The introductory FACTS devices were able to regulate either the flow of active or reactive power along a single transmission line. A breakthrough was made with the introduction of the UPFC [4], which is one of the most versatile FACTS devices and also capable of simultaneously controlling the flow of both active and reactive power in the transmission line. Another newly developed FACTS device, namely IPFC, further extends the capability of independently influencing the active and reactive power flows to simultaneous compensation of multiple transmission lines. These significant functions are made possible by the combination of multiple compensators coupled via a common dc link. Thus, both the UPFC and IPFC are defined as the combined compensators [5].

The IPFC is an advanced FACTS device aimed at controlling the power flow in multiline systems in a substation [6]. IPFC employs Voltage Source Inverter (VSI) as basic building block. Generally, it composes of two VSIs which are capable of transferring real power from one line to any other line and thereby facilitating transfer of real power among the lines, and also achieving independent control of series compensation of each individual line.

IPFC is presented as a power injection model and is implemented to study the effect of IPFC parameters on bus voltages, active and reactive power flows in the lines [7]. The applications of IPFC to improve damping of the system have been reported by few researches and they have applied IPFC to improve transient stability of power system [8]. It can also be utilized to compensate against reactive voltage drops and the corresponding reactive line power and thereby increase the effectiveness of the compensating system against dynamic disturbances [9]. The minimization of generation cost, transmission losses and maximization of the loadability of the transmission system can be achieved by optimally placing IPFC. Different operating conditions of the power system must be considered while determining the optimal size and location of the power flow controller.

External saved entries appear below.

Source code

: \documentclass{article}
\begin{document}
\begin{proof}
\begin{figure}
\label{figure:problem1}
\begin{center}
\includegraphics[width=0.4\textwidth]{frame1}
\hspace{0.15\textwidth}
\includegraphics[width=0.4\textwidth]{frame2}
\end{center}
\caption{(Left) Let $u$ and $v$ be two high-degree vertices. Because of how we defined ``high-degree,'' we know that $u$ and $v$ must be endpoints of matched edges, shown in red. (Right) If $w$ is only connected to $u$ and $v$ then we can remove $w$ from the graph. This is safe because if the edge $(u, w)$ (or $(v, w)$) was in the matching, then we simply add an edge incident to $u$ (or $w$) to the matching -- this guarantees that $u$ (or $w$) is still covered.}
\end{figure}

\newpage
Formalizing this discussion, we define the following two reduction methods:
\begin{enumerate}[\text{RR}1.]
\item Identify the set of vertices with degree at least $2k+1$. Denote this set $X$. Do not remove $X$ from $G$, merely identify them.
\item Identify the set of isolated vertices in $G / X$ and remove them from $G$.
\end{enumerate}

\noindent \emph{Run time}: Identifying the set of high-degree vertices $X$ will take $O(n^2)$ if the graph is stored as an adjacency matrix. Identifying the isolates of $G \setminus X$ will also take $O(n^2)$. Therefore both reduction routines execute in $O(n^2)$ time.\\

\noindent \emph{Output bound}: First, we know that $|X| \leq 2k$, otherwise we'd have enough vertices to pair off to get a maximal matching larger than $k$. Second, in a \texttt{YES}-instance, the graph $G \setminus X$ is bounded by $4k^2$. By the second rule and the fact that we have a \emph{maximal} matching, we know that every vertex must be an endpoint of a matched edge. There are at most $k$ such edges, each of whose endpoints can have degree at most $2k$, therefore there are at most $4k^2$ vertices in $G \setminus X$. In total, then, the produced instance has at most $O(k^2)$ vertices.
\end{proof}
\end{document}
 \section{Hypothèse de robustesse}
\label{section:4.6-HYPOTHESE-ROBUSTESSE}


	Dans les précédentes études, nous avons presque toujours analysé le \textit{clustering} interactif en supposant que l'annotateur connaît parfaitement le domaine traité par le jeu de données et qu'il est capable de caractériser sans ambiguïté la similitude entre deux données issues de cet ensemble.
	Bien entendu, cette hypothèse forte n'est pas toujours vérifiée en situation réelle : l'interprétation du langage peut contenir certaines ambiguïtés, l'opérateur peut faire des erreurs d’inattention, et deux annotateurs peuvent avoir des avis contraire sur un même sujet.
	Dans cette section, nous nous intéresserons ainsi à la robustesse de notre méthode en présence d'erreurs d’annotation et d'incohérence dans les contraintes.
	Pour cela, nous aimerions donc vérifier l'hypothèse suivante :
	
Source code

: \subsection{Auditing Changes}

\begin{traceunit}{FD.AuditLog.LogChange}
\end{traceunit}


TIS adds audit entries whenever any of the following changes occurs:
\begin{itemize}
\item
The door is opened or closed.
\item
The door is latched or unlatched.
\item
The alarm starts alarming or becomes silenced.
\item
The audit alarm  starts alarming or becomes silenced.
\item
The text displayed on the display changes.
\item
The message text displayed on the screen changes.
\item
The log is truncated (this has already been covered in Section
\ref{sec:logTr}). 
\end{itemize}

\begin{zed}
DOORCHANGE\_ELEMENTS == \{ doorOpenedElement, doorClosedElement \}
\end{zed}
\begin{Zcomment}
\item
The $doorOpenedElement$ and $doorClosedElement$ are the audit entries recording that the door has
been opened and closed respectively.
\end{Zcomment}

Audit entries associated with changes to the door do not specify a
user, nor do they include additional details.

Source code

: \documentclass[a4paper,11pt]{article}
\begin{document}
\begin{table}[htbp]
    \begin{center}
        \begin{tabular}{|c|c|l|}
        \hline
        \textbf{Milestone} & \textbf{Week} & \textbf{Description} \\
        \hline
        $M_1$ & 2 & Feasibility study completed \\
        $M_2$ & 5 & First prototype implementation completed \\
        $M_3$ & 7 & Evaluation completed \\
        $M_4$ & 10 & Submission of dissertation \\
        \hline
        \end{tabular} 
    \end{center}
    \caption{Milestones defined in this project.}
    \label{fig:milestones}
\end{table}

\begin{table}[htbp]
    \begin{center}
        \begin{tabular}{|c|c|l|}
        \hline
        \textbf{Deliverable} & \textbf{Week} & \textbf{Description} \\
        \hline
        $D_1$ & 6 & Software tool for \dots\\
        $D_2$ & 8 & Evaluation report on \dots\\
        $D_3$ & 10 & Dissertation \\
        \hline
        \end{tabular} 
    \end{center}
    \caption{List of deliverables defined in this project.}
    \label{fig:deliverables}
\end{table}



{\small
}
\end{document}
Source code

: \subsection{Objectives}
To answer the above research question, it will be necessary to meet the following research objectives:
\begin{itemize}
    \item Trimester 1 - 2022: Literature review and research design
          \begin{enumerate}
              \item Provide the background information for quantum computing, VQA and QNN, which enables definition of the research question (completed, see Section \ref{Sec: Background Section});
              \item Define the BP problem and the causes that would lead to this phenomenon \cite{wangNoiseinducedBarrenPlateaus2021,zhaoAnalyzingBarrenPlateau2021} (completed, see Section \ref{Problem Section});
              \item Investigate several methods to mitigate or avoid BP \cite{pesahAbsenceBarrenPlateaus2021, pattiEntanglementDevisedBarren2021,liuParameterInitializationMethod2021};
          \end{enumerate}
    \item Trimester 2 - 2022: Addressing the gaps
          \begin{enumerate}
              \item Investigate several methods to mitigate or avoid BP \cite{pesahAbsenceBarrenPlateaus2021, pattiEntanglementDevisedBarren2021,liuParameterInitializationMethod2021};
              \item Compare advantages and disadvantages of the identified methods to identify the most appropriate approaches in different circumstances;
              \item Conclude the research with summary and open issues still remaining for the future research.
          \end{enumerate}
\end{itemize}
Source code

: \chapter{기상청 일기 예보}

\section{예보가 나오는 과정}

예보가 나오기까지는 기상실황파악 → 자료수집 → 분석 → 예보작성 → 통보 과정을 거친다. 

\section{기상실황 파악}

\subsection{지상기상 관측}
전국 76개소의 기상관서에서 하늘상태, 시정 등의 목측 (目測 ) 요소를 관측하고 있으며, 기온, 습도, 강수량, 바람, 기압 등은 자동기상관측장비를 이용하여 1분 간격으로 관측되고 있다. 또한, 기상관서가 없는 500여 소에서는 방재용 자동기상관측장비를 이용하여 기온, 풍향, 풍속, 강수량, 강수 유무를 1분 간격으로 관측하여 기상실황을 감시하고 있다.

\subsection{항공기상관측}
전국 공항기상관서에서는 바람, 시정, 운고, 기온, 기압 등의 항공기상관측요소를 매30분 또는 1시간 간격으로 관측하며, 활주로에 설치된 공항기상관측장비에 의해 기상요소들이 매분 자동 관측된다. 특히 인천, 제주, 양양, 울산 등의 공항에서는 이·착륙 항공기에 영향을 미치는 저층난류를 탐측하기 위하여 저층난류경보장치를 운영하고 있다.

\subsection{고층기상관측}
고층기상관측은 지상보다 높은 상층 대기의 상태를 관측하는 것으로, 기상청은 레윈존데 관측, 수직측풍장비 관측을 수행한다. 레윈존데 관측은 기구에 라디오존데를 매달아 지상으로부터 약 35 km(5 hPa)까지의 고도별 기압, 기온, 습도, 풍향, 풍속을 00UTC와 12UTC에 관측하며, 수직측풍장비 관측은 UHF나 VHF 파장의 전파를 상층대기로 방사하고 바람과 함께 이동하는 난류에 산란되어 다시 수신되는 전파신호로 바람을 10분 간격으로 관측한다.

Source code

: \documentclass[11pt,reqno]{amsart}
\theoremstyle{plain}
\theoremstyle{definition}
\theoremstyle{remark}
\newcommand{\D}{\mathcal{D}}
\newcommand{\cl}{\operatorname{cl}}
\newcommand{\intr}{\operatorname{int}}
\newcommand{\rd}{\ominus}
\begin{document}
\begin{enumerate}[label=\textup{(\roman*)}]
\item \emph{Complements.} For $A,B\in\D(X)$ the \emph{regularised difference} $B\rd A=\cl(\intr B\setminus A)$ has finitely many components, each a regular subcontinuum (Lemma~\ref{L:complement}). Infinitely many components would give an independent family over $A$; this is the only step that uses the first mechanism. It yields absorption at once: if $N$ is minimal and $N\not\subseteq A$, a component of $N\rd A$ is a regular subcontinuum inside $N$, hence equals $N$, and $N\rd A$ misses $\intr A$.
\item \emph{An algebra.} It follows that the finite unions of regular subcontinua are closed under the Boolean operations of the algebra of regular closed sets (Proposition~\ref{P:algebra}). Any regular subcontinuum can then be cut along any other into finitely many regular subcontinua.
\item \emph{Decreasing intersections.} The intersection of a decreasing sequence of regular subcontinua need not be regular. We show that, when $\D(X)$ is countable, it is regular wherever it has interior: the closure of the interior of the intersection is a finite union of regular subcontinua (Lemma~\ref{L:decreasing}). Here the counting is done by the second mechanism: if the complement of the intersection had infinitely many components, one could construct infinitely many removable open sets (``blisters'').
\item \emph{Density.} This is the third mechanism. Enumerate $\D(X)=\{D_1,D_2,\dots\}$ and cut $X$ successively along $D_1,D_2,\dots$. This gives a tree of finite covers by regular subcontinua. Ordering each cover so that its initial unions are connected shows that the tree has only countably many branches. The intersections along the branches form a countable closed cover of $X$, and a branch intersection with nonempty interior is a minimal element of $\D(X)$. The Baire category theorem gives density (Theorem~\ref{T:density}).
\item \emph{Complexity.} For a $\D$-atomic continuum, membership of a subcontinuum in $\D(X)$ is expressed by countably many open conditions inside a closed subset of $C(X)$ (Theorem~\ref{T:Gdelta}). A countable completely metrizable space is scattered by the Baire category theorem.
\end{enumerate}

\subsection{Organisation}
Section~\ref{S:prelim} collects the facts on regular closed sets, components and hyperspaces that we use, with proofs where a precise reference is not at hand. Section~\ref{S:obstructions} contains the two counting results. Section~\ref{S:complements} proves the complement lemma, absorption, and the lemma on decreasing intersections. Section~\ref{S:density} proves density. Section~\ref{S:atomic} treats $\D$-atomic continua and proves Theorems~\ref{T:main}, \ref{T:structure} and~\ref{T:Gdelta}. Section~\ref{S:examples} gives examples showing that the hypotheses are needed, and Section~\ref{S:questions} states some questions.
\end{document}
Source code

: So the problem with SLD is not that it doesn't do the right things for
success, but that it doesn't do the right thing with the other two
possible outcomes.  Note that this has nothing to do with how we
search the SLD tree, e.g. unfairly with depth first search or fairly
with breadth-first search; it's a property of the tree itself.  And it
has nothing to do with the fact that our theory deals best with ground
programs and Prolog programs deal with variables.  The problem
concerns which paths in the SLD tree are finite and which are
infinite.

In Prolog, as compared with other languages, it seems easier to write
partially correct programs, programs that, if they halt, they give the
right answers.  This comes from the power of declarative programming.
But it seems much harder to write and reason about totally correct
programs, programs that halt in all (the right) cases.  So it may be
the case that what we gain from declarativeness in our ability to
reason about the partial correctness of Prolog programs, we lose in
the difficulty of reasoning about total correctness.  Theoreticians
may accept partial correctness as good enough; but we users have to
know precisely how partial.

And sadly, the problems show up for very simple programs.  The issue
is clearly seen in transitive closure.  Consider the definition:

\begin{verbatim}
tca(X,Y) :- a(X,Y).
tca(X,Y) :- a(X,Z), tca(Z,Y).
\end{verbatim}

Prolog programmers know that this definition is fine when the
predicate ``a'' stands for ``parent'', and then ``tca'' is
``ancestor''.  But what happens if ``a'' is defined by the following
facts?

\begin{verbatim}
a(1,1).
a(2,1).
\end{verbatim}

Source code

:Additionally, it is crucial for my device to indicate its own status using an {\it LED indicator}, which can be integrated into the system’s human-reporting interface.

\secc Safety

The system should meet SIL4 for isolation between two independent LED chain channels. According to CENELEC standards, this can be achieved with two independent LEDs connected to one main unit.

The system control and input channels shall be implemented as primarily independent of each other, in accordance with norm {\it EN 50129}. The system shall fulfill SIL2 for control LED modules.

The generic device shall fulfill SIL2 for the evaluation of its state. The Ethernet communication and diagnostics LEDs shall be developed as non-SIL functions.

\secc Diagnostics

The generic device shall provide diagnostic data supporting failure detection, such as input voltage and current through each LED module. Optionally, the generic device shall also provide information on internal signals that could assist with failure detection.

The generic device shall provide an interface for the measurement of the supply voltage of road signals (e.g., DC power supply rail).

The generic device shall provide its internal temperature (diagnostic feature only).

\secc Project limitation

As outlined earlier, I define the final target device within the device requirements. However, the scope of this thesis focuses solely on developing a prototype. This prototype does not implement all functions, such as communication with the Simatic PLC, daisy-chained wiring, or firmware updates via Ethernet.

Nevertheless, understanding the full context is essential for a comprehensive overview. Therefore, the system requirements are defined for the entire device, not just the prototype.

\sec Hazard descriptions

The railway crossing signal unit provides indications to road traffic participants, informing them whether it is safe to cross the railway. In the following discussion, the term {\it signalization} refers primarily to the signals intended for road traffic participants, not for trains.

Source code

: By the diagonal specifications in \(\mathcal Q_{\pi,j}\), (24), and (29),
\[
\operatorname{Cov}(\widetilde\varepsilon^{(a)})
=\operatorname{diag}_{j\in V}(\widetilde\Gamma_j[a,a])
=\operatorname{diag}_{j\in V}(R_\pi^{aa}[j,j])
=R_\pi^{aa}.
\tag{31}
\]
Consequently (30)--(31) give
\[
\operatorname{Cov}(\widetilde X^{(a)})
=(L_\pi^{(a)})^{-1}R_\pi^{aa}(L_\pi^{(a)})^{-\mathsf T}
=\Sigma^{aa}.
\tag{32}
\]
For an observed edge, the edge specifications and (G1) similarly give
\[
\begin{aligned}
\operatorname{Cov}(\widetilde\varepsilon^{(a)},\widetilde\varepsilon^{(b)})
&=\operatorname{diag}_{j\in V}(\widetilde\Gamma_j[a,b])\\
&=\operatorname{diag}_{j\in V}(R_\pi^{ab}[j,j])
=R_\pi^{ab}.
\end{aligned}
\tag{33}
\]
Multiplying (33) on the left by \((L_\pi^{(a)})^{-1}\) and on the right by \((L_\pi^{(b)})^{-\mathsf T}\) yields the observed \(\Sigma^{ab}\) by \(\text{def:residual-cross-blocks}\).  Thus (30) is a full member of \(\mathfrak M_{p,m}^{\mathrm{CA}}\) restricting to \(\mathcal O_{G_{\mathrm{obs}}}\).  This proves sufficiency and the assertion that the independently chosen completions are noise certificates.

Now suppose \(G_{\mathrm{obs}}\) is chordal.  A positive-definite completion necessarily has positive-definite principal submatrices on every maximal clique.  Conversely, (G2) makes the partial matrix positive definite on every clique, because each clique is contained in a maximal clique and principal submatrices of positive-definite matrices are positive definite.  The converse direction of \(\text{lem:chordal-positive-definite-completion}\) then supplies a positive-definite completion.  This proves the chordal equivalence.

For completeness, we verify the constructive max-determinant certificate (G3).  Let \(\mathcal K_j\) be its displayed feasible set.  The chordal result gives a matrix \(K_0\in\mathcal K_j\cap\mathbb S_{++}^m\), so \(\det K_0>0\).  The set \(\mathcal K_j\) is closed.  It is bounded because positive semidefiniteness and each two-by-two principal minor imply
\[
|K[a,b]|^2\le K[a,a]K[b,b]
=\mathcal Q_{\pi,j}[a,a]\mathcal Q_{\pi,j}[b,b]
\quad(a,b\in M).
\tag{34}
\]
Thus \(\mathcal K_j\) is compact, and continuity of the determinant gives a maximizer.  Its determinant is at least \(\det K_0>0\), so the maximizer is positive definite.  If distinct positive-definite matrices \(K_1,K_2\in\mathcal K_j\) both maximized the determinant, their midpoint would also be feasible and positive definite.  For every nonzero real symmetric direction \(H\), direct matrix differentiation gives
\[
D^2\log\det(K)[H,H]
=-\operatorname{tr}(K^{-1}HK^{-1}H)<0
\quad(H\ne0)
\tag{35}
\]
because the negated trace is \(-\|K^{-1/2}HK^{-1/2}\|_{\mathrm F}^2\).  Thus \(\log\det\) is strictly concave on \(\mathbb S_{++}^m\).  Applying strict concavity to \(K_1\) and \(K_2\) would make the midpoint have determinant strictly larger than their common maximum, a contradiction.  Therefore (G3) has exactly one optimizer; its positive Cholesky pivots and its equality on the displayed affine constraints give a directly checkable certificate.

Contingency analysis deals with the study of the impact and performance of the system during the outage of the power system components such as transmission lines, transformers and generators. Among these contingencies referring to major disturbances like loss of a transmission line or a generator may create sudden and large changes in both the configuration and the operating state of the power system. Contingencies sometimes may also result in severe violations of the operating constraints. Consequently, to have a secure operating evaluation and planning for contingencies forms an important aspect. [10, 11].

This paper proposes an algorithm for optimal location of the IPFC to improve voltage stability under the over loaded line outage contingency in a power system network. This paper also analyses the performance of the IPFC for various combinations of voltage magnitudes and angles at best IPFC location.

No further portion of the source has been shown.